We have fewer women in leadership roles as we are not flexible enough to accommodate them, says Swethnisha Panicker of Merck
In our Women in Tech series, we feature Swethnisha Panicker, Head of Application Technology at the Merck Group. Her portfolio includes global IT programmes, new technology PoCs, and enterprise-scale initiatives across marketing & sales, manufacturing, supply chain, R&D, data analytics and ERP.
Starting with cold calls in a sales job, jumping onto the SAP bandwagon, and moving into core Information Technology, Swethnisha Panicker’s career has not just been diverse, but one of continuous learning.
The Head of Application Technology at Merck Group, Panicker believes a big part of her learning has been about choosing the right environment.
“This could be the right organisation within which you choose the right employee, the right team, or the right manager.
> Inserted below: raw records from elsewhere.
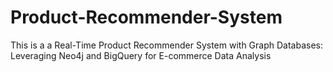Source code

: # Product-Recommender-System
This is a a Real-Time Product Recommender System with Graph Databases: Leveraging Neo4j and BigQuery for E-commerce Data Analysis
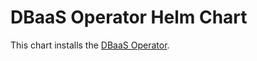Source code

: # DBaaS Operator Helm Chart

This chart installs the [DBaaS Operator](https://github.com/amazeeio/dbaas-operator).
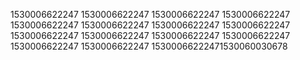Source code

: 1530006622247
1530006622247
1530006622247
1530006622247
1530006622247
1530006622247
1530006622247
1530006622247
1530006622247
1530006622247
1530006622247
1530006622247
1530006622247
1530006622247
15300066222471530060030678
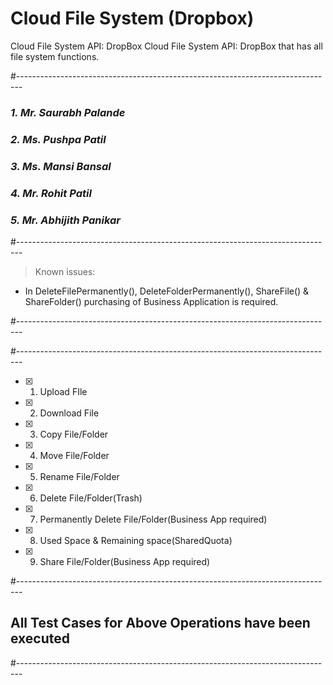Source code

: # Cloud File System (Dropbox) #

Cloud File System API: DropBox Cloud File System API: DropBox that has all file system functions.

#-------------------------------------------------------------------------------

### _1. Mr. Saurabh Palande_
### _2. Ms. Pushpa Patil_
### _3. Ms. Mansi Bansal_
### _4. Mr. Rohit Patil_
### _5. Mr. Abhijith Panikar_

#-------------------------------------------------------------------------------

> Known issues:
* In DeleteFilePermanently(), DeleteFolderPermanently(), ShareFile() & ShareFolder() purchasing of Business Application is required.

#-------------------------------------------------------------------------------



#-------------------------------------------------------------------------------

- [x] 1. Upload FIle
- [x] 2. Download File
- [x] 3. Copy File/Folder
- [x] 4. Move File/Folder
- [x] 5. Rename File/Folder
- [x] 6. Delete File/Folder(Trash)
- [x] 7. Permanently Delete File/Folder(Business App required)
- [x] 8. Used Space & Remaining space(SharedQuota)
- [x] 9. Share File/Folder(Business App required)

#-------------------------------------------------------------------------------

## All Test Cases for Above Operations have been executed

#-------------------------------------------------------------------------------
It depends on your agility to be open to discomfort and take on something you have never dealt with before and upskill yourself,” she tells HerStory.
Agility rightly defines Panicker’s career. Along with it, she has managed to adapt to changing circumstances and pick up new skills along the way.
Panicker grew up in Panandro, a remote village in the Rann of Kutch, near the Pakistan border. She was one of the two girls in her class up to the seventh standard. Later, she moved to Kottarakara, a small town in Kerala, where she continued her school and enrolled for a BSc in Electronics, aiming for a career in defence research.
Unfortunately, she failed to get admission for a master’s in the subject at Pune University. She decided it was the right time to do an MBA and enrolled at All India Management Association in Bengaluru.
A career of continuous learning
Panicker recalls that her first job was in no way related to what she would go onto excel at.
“It was in workplace behaviour–profiling, competency assessments, in hardcore sales. I had one-fourth of Bengaluru as my territory where I sold behaviour profiling tools,” she says.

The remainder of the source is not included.